*Work request*:
Which lines below contain "window"? Copy every one of them.

Collected data
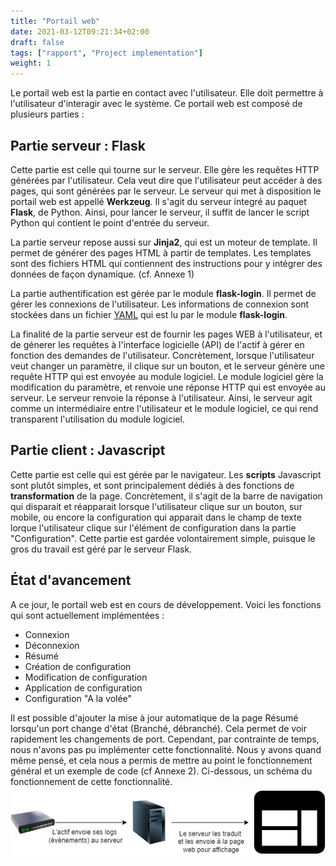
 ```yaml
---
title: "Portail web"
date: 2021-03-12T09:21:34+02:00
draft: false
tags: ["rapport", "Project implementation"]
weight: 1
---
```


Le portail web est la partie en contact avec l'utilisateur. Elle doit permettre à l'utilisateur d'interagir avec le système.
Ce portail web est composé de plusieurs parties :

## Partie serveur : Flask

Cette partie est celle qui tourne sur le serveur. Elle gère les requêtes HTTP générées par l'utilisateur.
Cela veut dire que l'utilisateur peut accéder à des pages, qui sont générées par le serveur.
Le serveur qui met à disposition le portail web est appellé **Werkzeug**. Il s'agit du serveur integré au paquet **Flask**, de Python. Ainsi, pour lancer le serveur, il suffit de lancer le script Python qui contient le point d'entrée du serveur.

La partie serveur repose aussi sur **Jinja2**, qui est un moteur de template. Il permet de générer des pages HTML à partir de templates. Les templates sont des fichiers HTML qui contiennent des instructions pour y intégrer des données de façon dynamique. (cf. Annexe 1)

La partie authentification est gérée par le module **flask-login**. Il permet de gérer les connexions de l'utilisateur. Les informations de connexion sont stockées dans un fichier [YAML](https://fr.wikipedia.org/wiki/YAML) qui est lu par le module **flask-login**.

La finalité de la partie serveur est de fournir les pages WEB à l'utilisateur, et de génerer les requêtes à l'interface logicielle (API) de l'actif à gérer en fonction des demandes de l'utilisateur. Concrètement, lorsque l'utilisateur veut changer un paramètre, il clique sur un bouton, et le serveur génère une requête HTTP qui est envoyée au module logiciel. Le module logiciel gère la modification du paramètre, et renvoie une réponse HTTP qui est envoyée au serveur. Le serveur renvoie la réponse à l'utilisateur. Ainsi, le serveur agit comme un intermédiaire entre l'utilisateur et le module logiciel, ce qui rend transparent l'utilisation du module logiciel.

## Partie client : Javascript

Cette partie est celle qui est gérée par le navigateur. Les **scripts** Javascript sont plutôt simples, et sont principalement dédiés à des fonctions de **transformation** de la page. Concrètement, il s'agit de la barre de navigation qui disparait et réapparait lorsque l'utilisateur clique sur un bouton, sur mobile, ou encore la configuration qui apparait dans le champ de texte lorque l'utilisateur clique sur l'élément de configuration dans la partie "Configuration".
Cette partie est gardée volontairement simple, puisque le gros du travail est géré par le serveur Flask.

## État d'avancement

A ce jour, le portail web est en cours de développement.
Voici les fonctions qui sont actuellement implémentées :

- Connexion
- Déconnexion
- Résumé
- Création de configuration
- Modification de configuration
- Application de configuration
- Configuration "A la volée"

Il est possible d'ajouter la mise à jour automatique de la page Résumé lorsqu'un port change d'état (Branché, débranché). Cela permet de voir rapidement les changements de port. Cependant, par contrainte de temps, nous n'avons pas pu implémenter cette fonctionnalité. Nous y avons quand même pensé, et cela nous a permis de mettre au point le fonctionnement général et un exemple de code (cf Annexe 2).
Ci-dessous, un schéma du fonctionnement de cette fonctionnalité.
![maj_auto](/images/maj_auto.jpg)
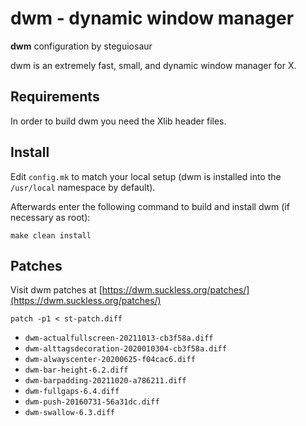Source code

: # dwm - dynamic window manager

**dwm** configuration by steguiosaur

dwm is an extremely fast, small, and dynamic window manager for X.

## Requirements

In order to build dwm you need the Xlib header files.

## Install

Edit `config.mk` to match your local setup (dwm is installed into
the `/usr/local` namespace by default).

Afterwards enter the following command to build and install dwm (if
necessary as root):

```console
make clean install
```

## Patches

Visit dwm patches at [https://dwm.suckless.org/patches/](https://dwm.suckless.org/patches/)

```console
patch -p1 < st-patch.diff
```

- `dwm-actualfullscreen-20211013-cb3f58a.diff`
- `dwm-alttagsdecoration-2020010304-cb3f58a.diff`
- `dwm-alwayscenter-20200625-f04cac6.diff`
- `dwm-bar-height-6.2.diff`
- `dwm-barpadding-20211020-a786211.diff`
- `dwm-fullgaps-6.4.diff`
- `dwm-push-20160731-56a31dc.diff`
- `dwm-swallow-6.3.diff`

*Answer box*:
: # dwm - dynamic window manager
dwm is an extremely fast, small, and dynamic window manager for X.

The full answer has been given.